Three kids, one mom, a dad, and a huge extended family. It seems as though when one event occurs everything else piles on top of it. Take this past week for example.
The craziness ensued when my brother called to inform me my grandfather was being taken via ambulance to the hospital. Immediately my gut feeling was to get ready for a six-hour drive to the hospital with three kids in tow. Rationally, I knew I couldn’t do it. Even if we were able to make it to the hospital taking an 8 week old into a hospital setting would lend itself to make the already chaotic and nerve wrecking time, worse. So instead I waited. I waited for the phone call to tell me how he was doing and whether I should immediately head down.
My grandfather has been sick for the better part of my life. When I was in the 5th grade he was diagnosed with COPD and his lungs have been shot ever since. In the last five years we have received a number of phone calls that he was being taken to the hospital. Each time I have wanted to run right down and be with him but this time I couldn’t because I knew taking three kids to the hospital would be too hard to do. Right now he is currently in the ICU but because of the hands’ of healing doctors he is stable. My plan is to go and visit once he is home. If you are reading this please pray for him, he is an amazing man who has helped so many people.
Along with not being able to take three kids to the hospital, Little D came down with a cold on Saturday. The same Saturday before J left for a work trip. Taking him to see my grandpa would have been worse because I would be taking in the bug that D had. Speaking of work trip did I mention my husband left me with three kids under the age of 5. One of which was sick and another who is currently not even two months. Lots of prayers for patience and understanding were said.

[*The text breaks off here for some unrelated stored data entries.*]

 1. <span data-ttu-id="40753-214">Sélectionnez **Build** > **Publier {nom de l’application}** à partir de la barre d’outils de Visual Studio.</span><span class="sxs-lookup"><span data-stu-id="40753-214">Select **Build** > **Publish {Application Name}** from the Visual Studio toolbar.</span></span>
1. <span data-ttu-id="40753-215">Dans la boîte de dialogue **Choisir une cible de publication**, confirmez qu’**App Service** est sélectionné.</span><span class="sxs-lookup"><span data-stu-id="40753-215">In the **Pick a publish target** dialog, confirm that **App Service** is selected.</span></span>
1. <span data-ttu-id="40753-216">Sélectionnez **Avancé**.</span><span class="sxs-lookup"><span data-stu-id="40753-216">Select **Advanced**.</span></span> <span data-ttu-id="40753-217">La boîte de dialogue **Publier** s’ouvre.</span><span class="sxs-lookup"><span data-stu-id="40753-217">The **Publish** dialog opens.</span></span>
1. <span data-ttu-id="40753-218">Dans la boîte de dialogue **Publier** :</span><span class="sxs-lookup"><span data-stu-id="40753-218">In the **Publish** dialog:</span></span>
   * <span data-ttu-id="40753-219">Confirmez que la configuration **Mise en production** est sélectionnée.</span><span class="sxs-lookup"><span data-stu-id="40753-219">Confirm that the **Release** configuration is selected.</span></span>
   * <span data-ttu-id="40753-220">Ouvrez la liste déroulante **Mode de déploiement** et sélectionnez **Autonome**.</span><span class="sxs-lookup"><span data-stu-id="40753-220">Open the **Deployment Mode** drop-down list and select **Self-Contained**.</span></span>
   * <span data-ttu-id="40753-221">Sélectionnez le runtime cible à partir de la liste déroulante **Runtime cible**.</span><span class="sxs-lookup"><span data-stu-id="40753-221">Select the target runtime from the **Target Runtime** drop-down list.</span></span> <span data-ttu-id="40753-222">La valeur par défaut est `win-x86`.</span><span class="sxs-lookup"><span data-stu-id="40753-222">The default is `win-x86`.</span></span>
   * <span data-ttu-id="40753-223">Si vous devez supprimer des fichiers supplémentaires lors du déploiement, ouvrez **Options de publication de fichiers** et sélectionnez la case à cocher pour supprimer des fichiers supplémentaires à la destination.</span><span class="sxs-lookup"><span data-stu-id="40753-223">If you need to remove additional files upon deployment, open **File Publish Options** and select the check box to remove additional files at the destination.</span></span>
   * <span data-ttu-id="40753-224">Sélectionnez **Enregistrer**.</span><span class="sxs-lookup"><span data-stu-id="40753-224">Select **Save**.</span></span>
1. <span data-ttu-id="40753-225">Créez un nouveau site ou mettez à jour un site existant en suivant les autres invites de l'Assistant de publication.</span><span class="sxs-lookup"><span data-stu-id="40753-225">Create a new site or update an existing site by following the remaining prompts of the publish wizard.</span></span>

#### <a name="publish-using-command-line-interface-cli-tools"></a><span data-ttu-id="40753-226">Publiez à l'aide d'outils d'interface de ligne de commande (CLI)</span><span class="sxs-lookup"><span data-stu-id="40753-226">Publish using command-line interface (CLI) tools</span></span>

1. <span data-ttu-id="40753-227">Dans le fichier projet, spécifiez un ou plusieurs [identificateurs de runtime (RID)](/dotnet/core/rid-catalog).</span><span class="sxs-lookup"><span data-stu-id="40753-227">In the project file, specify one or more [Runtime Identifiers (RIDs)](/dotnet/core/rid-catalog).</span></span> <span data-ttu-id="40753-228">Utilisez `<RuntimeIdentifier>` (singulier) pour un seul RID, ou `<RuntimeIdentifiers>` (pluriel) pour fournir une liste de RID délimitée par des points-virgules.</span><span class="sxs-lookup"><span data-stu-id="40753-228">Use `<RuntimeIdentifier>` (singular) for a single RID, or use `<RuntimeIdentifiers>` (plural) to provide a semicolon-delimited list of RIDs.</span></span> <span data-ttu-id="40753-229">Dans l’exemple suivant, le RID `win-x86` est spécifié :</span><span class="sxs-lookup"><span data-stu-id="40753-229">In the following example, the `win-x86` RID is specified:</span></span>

Since God loves to remind us that whatever plans we have set may not be his it also means my brother and sister-in-law will welcome a new baby in the not so distant future-meaning soon very soon. So please send up some prayers that my sanity and that of my family’s will not be lost. Sometimes I forget that having a large family also means that our plans for life go out the window. St. Therese, St. Anne, San Martin, and all the Angels and Saints in Heaven, Pray for Us.